Amtsgericht Tostedt
Beschl. v. 28.12.2004, Az.: 4 II 424/04
Antragstellung; Ausnahme; Beratungshilfe; Beratungshilfeantrag; Berechtigungsschein; Betroffener; Bewilligung; Bewilligungsvoraussetzungen; Einreichung; geschlossene Unterbringung; Glaubhaftmachung; Missbrauch; Mutwilligkeit; nachträgliche Bewilligung; Nachträglichkeit; Rechtsfrage; Rechtzeitigkeit; Regelungszweck; schwierige Rechtsfrage; Unterbringung; Unterbringungsmaßnahme; Unzumutbarkeit; Vertrauensschutz; Zumutbarkeit
Bibliographie
- Gericht
- AG Tostedt
- Datum
- 28.12.2004
- Aktenzeichen
- 4 II 424/04
- Entscheidungsform
- Beschluss
- Referenz
- WKRS 2004, 51061
- Entscheidungsname
- [keine Angabe]
- ECLI
- [keine Angabe]
Rechtsgrundlagen
- § 4 BeratHiG
- § 6 BeratHiG
Amtlicher Leitsatz
Leitsatz
Ausnahmsweise Bewilligung von Beratungshilfe noch nach Abschluss der Angelegenheit, wenn Antragsteller aus persönlichen Gründen (hier Unterbringung) nicht in der Lage ist, rechtzeitig Antrag zu stellen.
Tenor:
Es wird der Antragstellerin auf ihre Erinnerung vom 01.12.2004 und in Abänderung des Beschlusses des Rechtspflegers des Amtsgerichts Tostedt vom 15.11.2004 Beratungshilfe für die außergerichtliche Tätigkeit eines Rechtsanwalts vor Einreichung der Beschwerde im Verfahren LG Lüneburg 1 T 59/04 gewährt.
Gründe
Die Erinnerung ist begründet.
Die Voraussetzungen für die nachträgliche Bewilligung von Beratungshilfe gemäß § 4 Abs.2 S.4 BerHG liegen hier - ausnahmsweise - vor. Die durch diese Norm eröffnete Möglichkeit zur nachträglichen Bewilligung von Beratungshilfe greift grundsätzlich nur dann ein, wenn der Betroffene den Antrag auf Gewährung von Beratungshilfe vor Beginn derjenigen anwaltlichen Tätigkeit unterzeichnet hat, für die er Beratungshilfe beanspruchen möchte. Lediglich darf der Antrag dann nach Aufnahme der Tätigkeit des beauftragten Rechtsanwalts bei Gericht eingereicht werden. Alleine auf diesen Zeitpunkt der Einreichung des Antrags bezieht sich das in § 4 Abs.2 Satz 4 BerHG enthaltene Tatbestandmerkmal der Nachträglichkeit.
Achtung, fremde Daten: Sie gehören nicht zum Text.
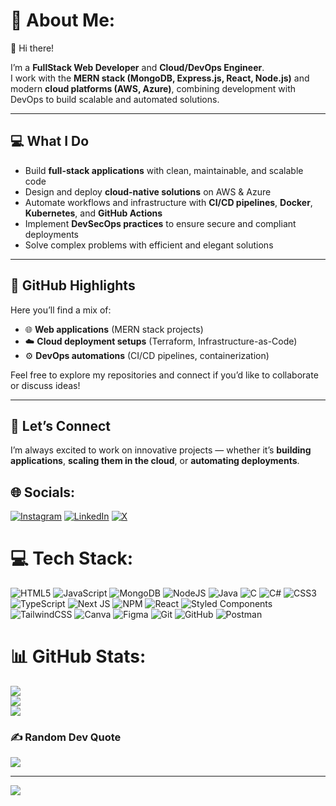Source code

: # 💫 About Me:

👋 Hi there!  

I’m a **FullStack Web Developer** and **Cloud/DevOps Engineer**.  
I work with the **MERN stack (MongoDB, Express.js, React, Node.js)** and modern **cloud platforms (AWS, Azure)**, combining development with DevOps to build scalable and automated solutions.  

---

## 💻 What I Do  
- Build **full-stack applications** with clean, maintainable, and scalable code  
- Design and deploy **cloud-native solutions** on AWS & Azure  
- Automate workflows and infrastructure with **CI/CD pipelines**, **Docker**, **Kubernetes**, and **GitHub Actions**  
- Implement **DevSecOps practices** to ensure secure and compliant deployments  
- Solve complex problems with efficient and elegant solutions  

---

## 📂 GitHub Highlights  
Here you’ll find a mix of:  
- 🌐 **Web applications** (MERN stack projects)  
- ☁️ **Cloud deployment setups** (Terraform, Infrastructure-as-Code)  
- ⚙️ **DevOps automations** (CI/CD pipelines, containerization)  

Feel free to explore my repositories and connect if you’d like to collaborate or discuss ideas!  

---

## 🌟 Let’s Connect  
I’m always excited to work on innovative projects — whether it’s **building applications**, **scaling them in the cloud**, or **automating deployments**.  



## 🌐 Socials:
[![Instagram](https://img.shields.io/badge/Instagram-%23E4405F.svg?logo=Instagram&logoColor=white)](https://instagram.com/saikiranm_) [![LinkedIn](https://img.shields.io/badge/LinkedIn-%230077B5.svg?logo=linkedin&logoColor=white)](https://linkedin.com/in/saikiranmdv) [![X](https://img.shields.io/badge/X-black.svg?logo=X&logoColor=white)](https://x.com/Saikiranmdv) 

# 💻 Tech Stack:
![HTML5](https://img.shields.io/badge/html5-%23E34F26.svg?style=for-the-badge&logo=html5&logoColor=white) ![JavaScript](https://img.shields.io/badge/javascript-%23323330.svg?style=for-the-badge&logo=javascript&logoColor=%23F7DF1E) ![MongoDB](https://img.shields.io/badge/MongoDB-%234ea94b.svg?style=for-the-badge&logo=mongodb&logoColor=white) ![NodeJS](https://img.shields.io/badge/node.js-6DA55F?style=for-the-badge&logo=node.js&logoColor=white) ![Java](https://img.shields.io/badge/java-%23ED8B00.svg?style=for-the-badge&logo=openjdk&logoColor=white) ![C](https://img.shields.io/badge/c-%2300599C.svg?style=for-the-badge&logo=c&logoColor=white) ![C#](https://img.shields.io/badge/c%23-%23239120.svg?style=for-the-badge&logo=csharp&logoColor=white) ![CSS3](https://img.shields.io/badge/css3-%231572B6.svg?style=for-the-badge&logo=css3&logoColor=white) ![TypeScript](https://img.shields.io/badge/typescript-%23007ACC.svg?style=for-the-badge&logo=typescript&logoColor=white) ![Next JS](https://img.shields.io/badge/Next-black?style=for-the-badge&logo=next.js&logoColor=white) ![NPM](https://img.shields.io/badge/NPM-%23CB3837.svg?style=for-the-badge&logo=npm&logoColor=white) ![React](https://img.shields.io/badge/react-%2320232a.svg?style=for-the-badge&logo=react&logoColor=%2361DAFB) ![Styled Components](https://img.shields.io/badge/styled--components-DB7093?style=for-the-badge&logo=styled-components&logoColor=white) ![TailwindCSS](https://img.shields.io/badge/tailwindcss-%2338B2AC.svg?style=for-the-badge&logo=tailwind-css&logoColor=white) ![Canva](https://img.shields.io/badge/Canva-%2300C4CC.svg?style=for-the-badge&logo=Canva&logoColor=white) ![Figma](https://img.shields.io/badge/figma-%23F24E1E.svg?style=for-the-badge&logo=figma&logoColor=white) ![Git](https://img.shields.io/badge/git-%23F05033.svg?style=for-the-badge&logo=git&logoColor=white) ![GitHub](https://img.shields.io/badge/github-%23121011.svg?style=for-the-badge&logo=github&logoColor=white) ![Postman](https://img.shields.io/badge/Postman-FF6C37?style=for-the-badge&logo=postman&logoColor=white)
# 📊 GitHub Stats:
![](https://github-readme-stats.vercel.app/api?username=Saikiranmdv&theme=dark&hide_border=false&include_all_commits=true&count_private=false)<br/>
![](https://github-readme-streak-stats.herokuapp.com/?user=Saikiranmdv&theme=dark&hide_border=false)<br/>
![](https://github-readme-stats.vercel.app/api/top-langs/?username=Saikiranmdv&theme=dark&hide_border=false&include_all_commits=true&count_private=false&layout=compact)

### ✍️ Random Dev Quote
![](https://quotes-github-readme.vercel.app/api?type=horizontal&theme=radical)

---
[![](https://visitcount.itsvg.in/api?id=Saikiranmdv&icon=0&color=0)](https://visitcount.itsvg.in)

<!-- Proudly created with GPRM ( https://gprm.itsvg.in ) -->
Zu diesem Ergebnis führt die Auslegung des § 4 Abs.2 Satz 4 BerHG nach seinem Regelungszweck. Wenn der Rechtsanwalt zunächst tätig wird, bevor Beratungshilfe beantragt wird, so handelt er auf sein Risiko, ob Beratungshilfe gewährt wird und er seinen Vergütungsanspruch gegen die Staatskasse geltend machen kann. Ein Vertrauensschutz zu Gunsten des Rechtsanwalts besteht nicht. Der vom Betroffenen direkt aufgesuchte Rechtsanwalt muss also entweder selbst den Beratungshilfeantrag aufnehmen und die Bewilligungsvoraussetzungen prüfen oder aber den Rechtsuchenden vor Tätigwerden zwecks Ausstellung eines Berechtigungsscheins zunächst an das zuständige AG. verweisen. Nur durch eine derart klargetrennte Vorgehensweise kann zum einen die mehrfache Bewilligung von Beratungshilfe und zum anderen ein Missbrauch der Möglichkeit zur nachtäglichen Beantragung in Fällen, in denen der Rechtsanwalt erst nach Aufnahme seiner Tätigkeit bemerkt, dass der Mandant diese Tätigkeit nicht bezahlen können wird, verhindert werden (so auch LG Hannover, Beschluss vom 09.07.1999 - 2 T 1223/99 -Nds.RPfl.1999, 345: dass., Beschluss vom 16.12.1999- 7 T 1727/99 - Nds.RPfl.2000. 293: AG Hannover. Beschluss vom 20.04.1999 -812 II 1250/99 - "Nds.Rpfl.1999, 293; AG Bad Kissingen, Beschluss vom 27.03.2000 - 2 UR II 19/00 - FamRZ 2001, 558, AG St.Wendel, Beschluss vom 23.08.20Ö1 -II 484/00 - RPfl.2001, 602: Kreppel, RPfl. 1986, 86: aA LG Oldenburg in Oldenburg, Beschluss vom 13.10.2000 -8 T 668/00 - Nds.Rpfl.2001, 20; dass., Beschluss vom 19.10.2000 - 8 T 944/00 -juris; AG Koblenz, Beschluss vom 26.08.2003 -40URIIa 366/03 -NJW 2004, 1004 [BVerfG 03.03.2004 - 1 BvR 2378/98]). Diese Voraussetzung ist grundsätzlich unverzichtbar. Sie besteht - wie ausgeführt - nicht um ihrer selbst willen, sondern um dem jeweils zuständigen Gericht eine Prüfung der Bewilligungsvoraussetzungen überhaupt erst zu ermöglichen und insbesondere Missbrauchsversuche auszuschließen (vgl. insoweit auch AG Hannover a.a.O.). Bei einer großzügigeren Handhabung wäre eine effektive Prüfung nicht mehrmöglich, die Gericht müssten jedem Betroffenen und jedem Rechtsanwalt jede Behauptung für den jeweiligen Grund der verzögerten Antragstellung glauben. Deshalb wird das beschließende Gericht auch weiterhin strikt auf die Einhaltung dieser Voraussetzung wert legen (vgl. Beschlüsse vom heutigen Tage, 4 II 461/04, 4 II 438/04).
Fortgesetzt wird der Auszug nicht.